The Constitutional Court’s adjunctive role is politically sensitive because it exercises judicial review power over the democratically elected organs of state and makes orders that affect state resources. In performing these functions, the court is careful to respect the separation of powers underpinning South Africa’s constitutional democracy.

The art gallery

The building is one big art gallery. The architecture itself is a work of art and the building is filled with more than 200 mixed media artworks chosen by Justice Sachs and Justice Yvonne Mokgoro. Artists in the collection include Gerard Sekoto, William Kentridge, and Cecil Skotnes, as well as influential international artists such as Marc Chagall.

The eclectic collection is valued at many millions of rands, but only R10 000 was originally set aside for the court’s décor.

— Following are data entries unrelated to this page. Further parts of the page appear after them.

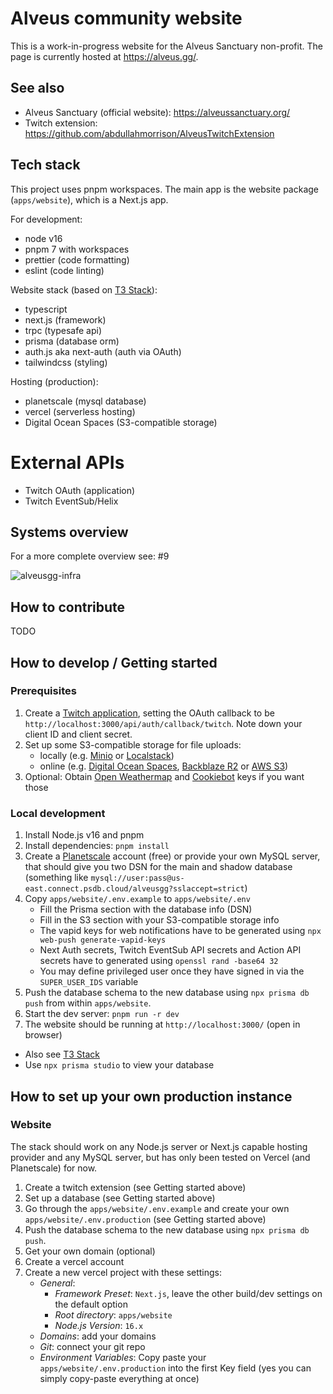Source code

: # Alveus community website

This is a work-in-progress website for the Alveus Sanctuary non-profit.
The page is currently hosted at https://alveus.gg/.

## See also

- Alveus Sanctuary (official website): https://alveussanctuary.org/
- Twitch extension: https://github.com/abdullahmorrison/AlveusTwitchExtension

## Tech stack

This project uses pnpm workspaces. The main app is the website package (`apps/website`), which is a Next.js app.

For development:

- node v16
- pnpm 7 with workspaces
- prettier (code formatting)
- eslint (code linting)

Website stack (based on [T3 Stack](https://create.t3.gg/)):

- typescript
- next.js (framework)
- trpc (typesafe api)
- prisma (database orm)
- auth.js aka next-auth (auth via OAuth)
- tailwindcss (styling)

Hosting (production):

- planetscale (mysql database)
- vercel (serverless hosting)
- Digital Ocean Spaces (S3-compatible storage)

# External  APIs

- Twitch OAuth (application)
- Twitch EventSub/Helix

## Systems overview

For a more complete overview see: #9

![alveusgg-infra](https://user-images.githubusercontent.com/684458/217618231-6fb9078d-8d77-4c64-9b92-c2ebe8e58c3c.png)

## How to contribute

TODO

## How to develop / Getting started

### Prerequisites

1. Create a [Twitch application](https://dev.twitch.tv/console/apps/create), setting the OAuth callback to be `http://localhost:3000/api/auth/callback/twitch`. Note down your client ID and client secret.
2. Set up some S3-compatible storage for file uploads:
   - locally (e.g. [Minio](https://min.io/) or [Localstack](https://localstack.cloud/))
   - online (e.g. [Digital Ocean Spaces](https://www.digitalocean.com/products/spaces/),  [Backblaze R2](https://www.backblaze.com/b2/cloud-storage.html) or [AWS S3](https://aws.amazon.com/s3/))
3. Optional: Obtain [Open Weathermap](https://openweathermap.org/api) and [Cookiebot](https://www.cookiebot.com/) keys if you want those

### Local development

1. Install Node.js v16 and pnpm
2. Install dependencies: `pnpm install`
3. Create a [Planetscale](https://planetscale.com/) account (free) or provide your own MySQL server, that should give you two DSN for the main and shadow database (something like `mysql://user:pass@us-east.connect.psdb.cloud/alveusgg?sslaccept=strict`)
4. Copy `apps/website/.env.example` to `apps/website/.env`
    - Fill the Prisma section with the database info (DSN)
    - Fill in the S3 section with your S3-compatible storage info
    - The vapid keys for web notifications have to be generated using `npx web-push generate-vapid-keys`
    - Next Auth secrets, Twitch EventSub API secrets and Action API secrets have to generated using `openssl rand -base64 32`
    - You may define privileged user once they have signed in via the `SUPER_USER_IDS` variable
5. Push the database schema to the new database using `npx prisma db push` from within `apps/website`.
6. Start the dev server: `pnpm run -r dev`
7. The website should be running at `http://localhost:3000/` (open in browser)

- Also see [T3 Stack](https://create.t3.gg/)
- Use `npx prisma studio` to view your database

## How to set up your own production instance

### Website

The stack should work on any Node.js server or Next.js capable hosting provider and any MySQL server,
but has only been tested on Vercel (and Planetscale) for now.

1. Create a twitch extension (see Getting started above)
2. Set up a database (see Getting started above)
3. Go through the `apps/website/.env.example` and create your own `apps/website/.env.production` (see Getting started above)
4. Push the database schema to the new database using `npx prisma db push`.
5. Get your own domain (optional)
6. Create a vercel account
7. Create a new vercel project with these settings:
    - *General*:
        - *Framework Preset*: `Next.js`, leave the other build/dev settings on the default option
        - *Root directory*: `apps/website`
        - *Node.js Version*: `16.x`
    - *Domains*: add your domains
    - *Git*: connect your git repo
    - *Environment Variables*: Copy paste your `apps/website/.env.production` into the first Key field (yes you can simply copy-paste everything at once)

That entire budget was spent on one work, a tapestry by Joseph Ndlovu. The building also houses the largest human rights library in the southern hemisphere.

Eternal flame

On the 15th anniversary of the signing of the Constitution, on 11 December 2011, the Flame of Democracy and beam of light were lit outside the court in the awaiting trial block by Deputy President Kgalema Motlanthe.

The flame had originally been lit in Qunu, in Eastern Cape by Nelson Mandela the day before. It was taken from the candle lit by Mandela and transported about a thousand kilometres to Joburg in a special container. It signifies the commitment of the country to democracy, human rights and constitutionalism.

Today

In coming to terms with its past, South Africa has undertaken various reforms to create a more just and equitable society. In 1995, it set up the Truth and Reconciliation Commission, which aimed to establish an accurate record of the past and work towards rebuilding the once divided nation. The new administration’s commitment to human rights and democracy and the marked break from the apartheid past were enshrined in the rewritten 1996 Constitution.

Constitution Hill was envisioned as the centre of a much larger economic development project aimed at regenerating one of the poorest neighbourhoods in Johannesburg.

The precinct illustrates how South Africa’s apartheid government systematically stripped people of their dignity as a way of maintaining control. It will take years for the wounds to heal, but to ensure this never happens again, human dignity is the first founding value listed in Chapter 1 of the Constitution – listed even before freedom.